Investors Are Counting on Earnings to Rebound in 2020
Wall Street is expecting a pickup in earnings in 2020 after near-zero growth throughout 2019
Money managers aren't expecting much when U.S. companies report their latest quarterly results over the next several weeks.
But for the bull market to continue its more than decadelong ascent, they are leaning on one crucial assumption: that corporate earnings growth will pick up over the next couple of quarters from its current near-zero rate.
Companies in the S&P 500 are projected to report a 2% decline in earnings in the fourth quarter from the year-earlier period, according to FactSet estimates from Friday. If that pans out, it would mark the fourth straight quarter of declining earnings--the longest such streak since a period from 2015-16.
Stocks have managed to rally nevertheless. The Dow Jones Industrial Average's rise this year has left it less than 4% away from crossing 30000 for the first time. The S&P 500 and Nasdaq are also trading near all-time highs, extending gains after a banner 2019.
"Whatever return we got last year, it was against the backdrop of almost no earnings growth to speak of," said Jonathan Golub, chief U.S. equity strategist at Credit Suisse Group AG, which has among the higher forecasts of Wall Street analysts for stocks' 2020 performance.
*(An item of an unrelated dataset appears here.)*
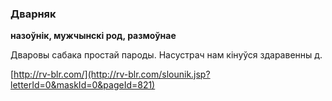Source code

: ### Дварняк
**назоўнік, мужчынскі род, размоўнае**

Дваровы сабака простай пароды. Насустрач нам кінуўся здаравенны д.

<a rel="author">[http://rv-blr.com/](http://rv-blr.com/slounik.jsp?letterId=0&maskId=0&pageId=821)</a>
One key reason why: Investors have penciled in a turnaround in profits for this year, thanks to signs that growth around the world is stabilizing and trade tensions between the U.S. and China are easing.
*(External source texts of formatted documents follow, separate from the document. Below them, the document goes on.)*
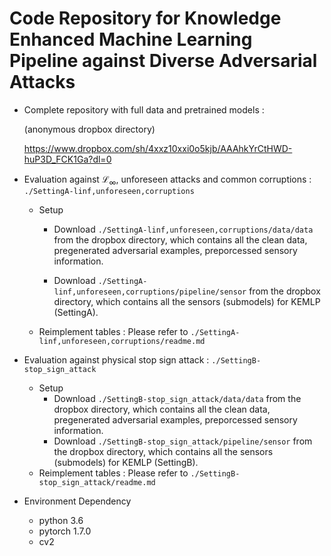 # Code Repository for Knowledge Enhanced Machine Learning Pipeline against Diverse Adversarial Attacks

* Complete repository with full data and pretrained models : 

  (anonymous dropbox directory)

  https://www.dropbox.com/sh/4xxz10xxi0o5kjb/AAAhkYrCtHWD-huP3D_FCK1Ga?dl=0

* Evaluation against $\mathcal{L}_\infty$, unforeseen attacks and common corruptions : `./SettingA-linf,unforeseen,corruptions`

  * Setup 

    * Download `./SettingA-linf,unforeseen,corruptions/data/data` from the dropbox directory, which contains all the clean data, pregenerated adversarial examples, preporcessed sensory information.

    * Download `./SettingA-linf,unforeseen,corruptions/pipeline/sensor` from the dropbox directory, which contains all the sensors (submodels) for KEMLP (SettingA).

  * Reimplement tables : Please refer to `./SettingA-linf,unforeseen,corruptions/readme.md`

* Evaluation against physical stop sign attack : `./SettingB-stop_sign_attack`

  * Setup 
    * Download `./SettingB-stop_sign_attack/data/data` from the dropbox directory, which contains all the clean data, pregenerated adversarial examples, preporcessed sensory information.
    * Download `./SettingB-stop_sign_attack/pipeline/sensor` from the dropbox directory, which contains all the sensors (submodels) for KEMLP (SettingB).
  * Reimplement tables : Please refer to `./SettingB-stop_sign_attack/readme.md`
  
* Environment Dependency

  * python 3.6
  * pytorch 1.7.0
  * cv2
Analysts expect earnings to grow by 4.6% in the first quarter from the year-earlier period and by 6.4% in the second quarter, according to FactSet. And while it is still early, they expect even more impressive gains for the year as a whole. Estimates suggest the S&P 500's earnings could grow by 9.4% on a year-over-year basis.
"The confidence that investors have in the re-acceleration of the economy and profits hasn't been shaken, and you need that to justify prices where they are and to continue to see positive performance in 2020," said Thomas Hainlin, global investment strategist at Ascent Private Capital Management at U.S. Bank.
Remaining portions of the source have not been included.